Economic Reporters Forum (ERF)
- Abbreviation: ERF
- Formation: 1992
- Headquarters: 87 Purana Paltan Line, Paltan Tower, Lift-3, Culvert Road, Purana Paltan, Dhaka
- Location: Dhaka, Bangladesh;
- Region served: Bangladesh
- Official language: Bengali
- Leader: Doulot Akter Mala, President & Abul Kashem (Journalist), Secretary
- Website: erfbd.com

= Economic Reporters Forum (Bangladesh) =

Economic Reporters Forum (ERF) is a professional organization of journalists in Bangladesh who report on business, economy, trade, banking, finance, and development issues. It is based in Dhaka and works to improve economic journalism through professional development, training, research, and advocacy. The forum also promotes cooperation among economic journalists and encourages accurate and responsible reporting on economic affairs.

==History==
Economic Reporters Forum was established in 1992 by a group of journalists covering economic and business news in Bangladesh.

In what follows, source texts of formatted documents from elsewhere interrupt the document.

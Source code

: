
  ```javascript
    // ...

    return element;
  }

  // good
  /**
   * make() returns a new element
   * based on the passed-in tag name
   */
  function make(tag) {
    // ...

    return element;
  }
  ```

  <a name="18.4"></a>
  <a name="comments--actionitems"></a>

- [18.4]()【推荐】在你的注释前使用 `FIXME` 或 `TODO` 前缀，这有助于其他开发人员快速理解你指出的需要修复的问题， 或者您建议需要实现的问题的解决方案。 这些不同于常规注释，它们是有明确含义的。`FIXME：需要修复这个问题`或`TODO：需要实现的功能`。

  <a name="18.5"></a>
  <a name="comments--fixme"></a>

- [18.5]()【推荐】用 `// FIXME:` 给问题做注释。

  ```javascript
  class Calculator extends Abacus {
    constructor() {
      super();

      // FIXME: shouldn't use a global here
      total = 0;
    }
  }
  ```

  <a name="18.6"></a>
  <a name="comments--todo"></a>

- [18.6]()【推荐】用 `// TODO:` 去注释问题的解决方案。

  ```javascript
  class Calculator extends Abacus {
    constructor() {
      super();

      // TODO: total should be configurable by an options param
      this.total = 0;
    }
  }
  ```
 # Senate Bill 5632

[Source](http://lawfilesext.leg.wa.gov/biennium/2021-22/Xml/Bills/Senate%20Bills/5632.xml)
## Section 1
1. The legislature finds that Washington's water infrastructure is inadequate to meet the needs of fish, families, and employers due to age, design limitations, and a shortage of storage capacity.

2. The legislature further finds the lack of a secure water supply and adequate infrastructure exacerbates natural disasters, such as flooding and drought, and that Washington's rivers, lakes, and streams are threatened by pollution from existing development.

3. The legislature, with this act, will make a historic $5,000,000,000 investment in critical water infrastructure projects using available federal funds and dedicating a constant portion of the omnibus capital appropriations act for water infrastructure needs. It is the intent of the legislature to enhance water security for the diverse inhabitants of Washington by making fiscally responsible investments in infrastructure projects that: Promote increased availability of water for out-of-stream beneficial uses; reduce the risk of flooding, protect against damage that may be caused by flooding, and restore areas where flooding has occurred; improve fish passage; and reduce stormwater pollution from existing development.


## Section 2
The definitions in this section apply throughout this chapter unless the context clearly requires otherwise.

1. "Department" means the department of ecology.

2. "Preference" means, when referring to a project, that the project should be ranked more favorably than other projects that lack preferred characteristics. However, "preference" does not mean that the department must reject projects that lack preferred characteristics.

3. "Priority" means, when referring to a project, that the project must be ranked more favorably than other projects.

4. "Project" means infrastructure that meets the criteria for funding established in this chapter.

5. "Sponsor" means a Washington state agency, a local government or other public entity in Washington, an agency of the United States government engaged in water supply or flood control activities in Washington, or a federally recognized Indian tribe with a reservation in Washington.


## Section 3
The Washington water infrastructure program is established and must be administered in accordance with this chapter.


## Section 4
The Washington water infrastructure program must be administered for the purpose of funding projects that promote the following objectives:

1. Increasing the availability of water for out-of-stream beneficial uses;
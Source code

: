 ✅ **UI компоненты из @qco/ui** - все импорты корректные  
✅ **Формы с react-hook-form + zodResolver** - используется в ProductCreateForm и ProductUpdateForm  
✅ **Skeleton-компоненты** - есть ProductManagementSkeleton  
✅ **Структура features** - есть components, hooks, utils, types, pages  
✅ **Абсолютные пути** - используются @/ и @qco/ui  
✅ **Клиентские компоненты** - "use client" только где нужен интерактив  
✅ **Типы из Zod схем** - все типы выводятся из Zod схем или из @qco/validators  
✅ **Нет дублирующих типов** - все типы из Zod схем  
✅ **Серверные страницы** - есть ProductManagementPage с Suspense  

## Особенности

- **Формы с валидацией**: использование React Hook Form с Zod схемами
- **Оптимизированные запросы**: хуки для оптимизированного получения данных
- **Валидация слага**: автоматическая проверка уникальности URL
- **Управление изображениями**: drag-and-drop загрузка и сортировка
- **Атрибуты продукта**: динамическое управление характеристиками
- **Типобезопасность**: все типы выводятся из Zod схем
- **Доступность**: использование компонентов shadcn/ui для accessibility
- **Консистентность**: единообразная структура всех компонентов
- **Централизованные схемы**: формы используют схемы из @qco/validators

Since its founding, it has become one of the country's leading organizations for economic journalists. A. H. M. Moazzem Hossain was the founding president of ERF.

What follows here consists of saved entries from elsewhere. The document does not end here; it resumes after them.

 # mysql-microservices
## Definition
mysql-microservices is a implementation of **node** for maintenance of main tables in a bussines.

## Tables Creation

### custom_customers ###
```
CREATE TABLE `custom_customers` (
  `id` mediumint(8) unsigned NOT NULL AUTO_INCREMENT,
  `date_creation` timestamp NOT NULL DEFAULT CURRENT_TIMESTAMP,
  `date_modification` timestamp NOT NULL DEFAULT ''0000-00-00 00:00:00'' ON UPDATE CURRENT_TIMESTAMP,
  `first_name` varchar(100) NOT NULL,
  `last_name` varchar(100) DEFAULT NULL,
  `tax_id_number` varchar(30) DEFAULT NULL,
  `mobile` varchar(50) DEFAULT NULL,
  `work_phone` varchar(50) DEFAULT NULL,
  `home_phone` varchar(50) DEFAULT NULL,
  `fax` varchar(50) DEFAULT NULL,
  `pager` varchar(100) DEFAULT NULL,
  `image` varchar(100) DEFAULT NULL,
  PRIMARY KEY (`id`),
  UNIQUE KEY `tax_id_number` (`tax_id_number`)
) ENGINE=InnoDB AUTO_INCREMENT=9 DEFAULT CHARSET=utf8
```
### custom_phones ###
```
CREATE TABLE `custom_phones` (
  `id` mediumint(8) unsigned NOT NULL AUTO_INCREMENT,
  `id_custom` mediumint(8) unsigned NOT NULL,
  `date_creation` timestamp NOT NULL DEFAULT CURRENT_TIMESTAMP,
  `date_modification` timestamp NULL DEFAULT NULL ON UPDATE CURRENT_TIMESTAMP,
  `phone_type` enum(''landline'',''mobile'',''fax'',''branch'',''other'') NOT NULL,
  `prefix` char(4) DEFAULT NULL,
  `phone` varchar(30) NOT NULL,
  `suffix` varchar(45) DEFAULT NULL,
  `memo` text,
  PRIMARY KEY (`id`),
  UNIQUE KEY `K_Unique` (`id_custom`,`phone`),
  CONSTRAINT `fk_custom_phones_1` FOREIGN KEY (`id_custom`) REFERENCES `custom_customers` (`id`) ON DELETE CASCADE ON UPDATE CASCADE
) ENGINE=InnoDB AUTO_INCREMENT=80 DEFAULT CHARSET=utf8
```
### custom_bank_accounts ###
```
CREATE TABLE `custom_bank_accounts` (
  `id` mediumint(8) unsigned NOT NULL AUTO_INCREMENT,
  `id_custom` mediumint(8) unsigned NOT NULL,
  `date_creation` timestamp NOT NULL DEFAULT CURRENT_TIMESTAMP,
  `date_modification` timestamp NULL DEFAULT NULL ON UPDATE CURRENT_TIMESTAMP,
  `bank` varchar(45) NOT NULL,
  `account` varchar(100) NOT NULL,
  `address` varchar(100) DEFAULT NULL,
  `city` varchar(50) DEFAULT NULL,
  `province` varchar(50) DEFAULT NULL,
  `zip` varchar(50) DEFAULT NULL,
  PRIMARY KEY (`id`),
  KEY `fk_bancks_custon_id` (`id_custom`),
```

The forum regularly organizes seminars, workshops, training programs, and discussions on national and international economic issues. It also works with government agencies, financial institutions, universities, international organizations, and development partners to strengthen the skills of economic reporters.

==Objectives==
The main objectives of the Economic Reporters Forum include:

- Promoting professional standards in economic journalism.
- Providing training and capacity-building opportunities for journalists.
- Encouraging accurate, balanced, and responsible reporting on economic issues.
- Protecting the professional interests and rights of economic journalists.
- Creating a platform for discussion on national and global economic developments.

==Activities==
The Economic Reporters Forum organizes a wide range of activities, including:

- Training workshops on economic and financial reporting.
- Seminars and round-table discussions on public policy and the economy.
- Press briefings with government officials, economists, and business leaders.
- Research and publication on journalism and economic issues.
- Networking events for journalists and media professionals.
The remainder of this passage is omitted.